YOUR SOLIN GENERATED RECIPE
Sheet Pan Roasted Vegetable and Egg Frittata
Enjoy a vibrant and satisfying frittata loaded with roasted vegetables, hearty chickpeas, and a creamy hint of low-fat feta. The flavors of caramelized bell pepper, zucchini, and red onion blend beautifully with tender eggs, making this dish a versatile option that works perfectly for breakfast, lunch, or dinner.
INGREDIENTS
3 whole eggs
2 egg whites
3/4 cup canned chickpeas (drained and rinsed)
1/3 cup low-fat crumbled feta cheese
1 medium red bell pepper
1 medium zucchini
1/2 medium red onion
1 cup fresh spinach
2 teaspoons olive oil
Salt and Pepper to taste
PREPARATION
Preheat your oven to 425°F (220°C). Line a sheet pan with parchment paper or lightly grease it with olive oil.
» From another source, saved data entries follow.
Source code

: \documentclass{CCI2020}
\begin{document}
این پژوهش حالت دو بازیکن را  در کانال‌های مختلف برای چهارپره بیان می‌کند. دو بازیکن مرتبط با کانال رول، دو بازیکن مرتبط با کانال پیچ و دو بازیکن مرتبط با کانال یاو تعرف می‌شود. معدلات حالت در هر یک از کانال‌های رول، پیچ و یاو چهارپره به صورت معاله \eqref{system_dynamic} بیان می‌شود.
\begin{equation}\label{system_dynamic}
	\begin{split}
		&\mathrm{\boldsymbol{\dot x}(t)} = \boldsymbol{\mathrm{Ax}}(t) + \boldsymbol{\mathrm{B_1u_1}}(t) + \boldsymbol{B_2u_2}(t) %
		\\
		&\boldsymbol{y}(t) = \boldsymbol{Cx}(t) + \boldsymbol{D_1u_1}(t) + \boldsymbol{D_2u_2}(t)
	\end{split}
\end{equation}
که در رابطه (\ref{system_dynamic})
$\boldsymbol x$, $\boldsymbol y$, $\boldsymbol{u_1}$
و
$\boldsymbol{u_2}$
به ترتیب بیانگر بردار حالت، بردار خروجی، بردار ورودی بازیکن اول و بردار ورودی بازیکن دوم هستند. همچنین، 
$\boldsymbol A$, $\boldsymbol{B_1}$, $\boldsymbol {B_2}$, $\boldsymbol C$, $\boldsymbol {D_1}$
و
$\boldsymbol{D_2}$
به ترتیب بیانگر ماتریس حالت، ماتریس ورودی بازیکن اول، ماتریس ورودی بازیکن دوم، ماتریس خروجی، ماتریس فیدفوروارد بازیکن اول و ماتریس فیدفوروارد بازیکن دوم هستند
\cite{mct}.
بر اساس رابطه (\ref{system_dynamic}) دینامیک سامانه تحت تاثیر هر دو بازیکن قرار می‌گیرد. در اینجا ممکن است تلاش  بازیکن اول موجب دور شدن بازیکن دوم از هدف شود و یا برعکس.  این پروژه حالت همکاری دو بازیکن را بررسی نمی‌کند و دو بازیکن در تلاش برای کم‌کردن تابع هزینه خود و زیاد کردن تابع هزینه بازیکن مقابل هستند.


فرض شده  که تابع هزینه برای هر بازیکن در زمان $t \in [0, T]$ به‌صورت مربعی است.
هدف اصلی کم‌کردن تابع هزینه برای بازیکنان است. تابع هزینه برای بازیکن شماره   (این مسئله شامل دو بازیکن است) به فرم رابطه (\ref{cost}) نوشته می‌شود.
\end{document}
Rinse the chickpeas and pat them dry. In a bowl, toss the chickpeas, chopped red bell pepper (cut into strips), sliced zucchini, and red onion wedges with 1 teaspoon of olive oil, salt, and pepper.
Spread the seasoned vegetables and chickpeas evenly on the prepared sheet pan. Roast in the oven for 15-20 minutes or until the vegetables are slightly tender and beginning to char at the edges.
While the vegetables roast, in a separate bowl whisk together the 3 whole eggs and 2 egg whites until well combined. Stir in the fresh spinach and crumbled feta cheese. Season with a pinch of salt and pepper.
Once the roasted vegetables and chickpeas are ready, remove the pan from the oven. Create small wells in the vegetables and gently pour the egg mixture over the pan, trying to distribute it evenly.
Return the sheet pan to the oven and bake for an additional 10-12 minutes, or until the eggs are set and slightly golden around the edges.
Remove from the oven, slice into portions, and serve warm. Enjoy your nutrient-packed, roasted vegetable and egg frittata!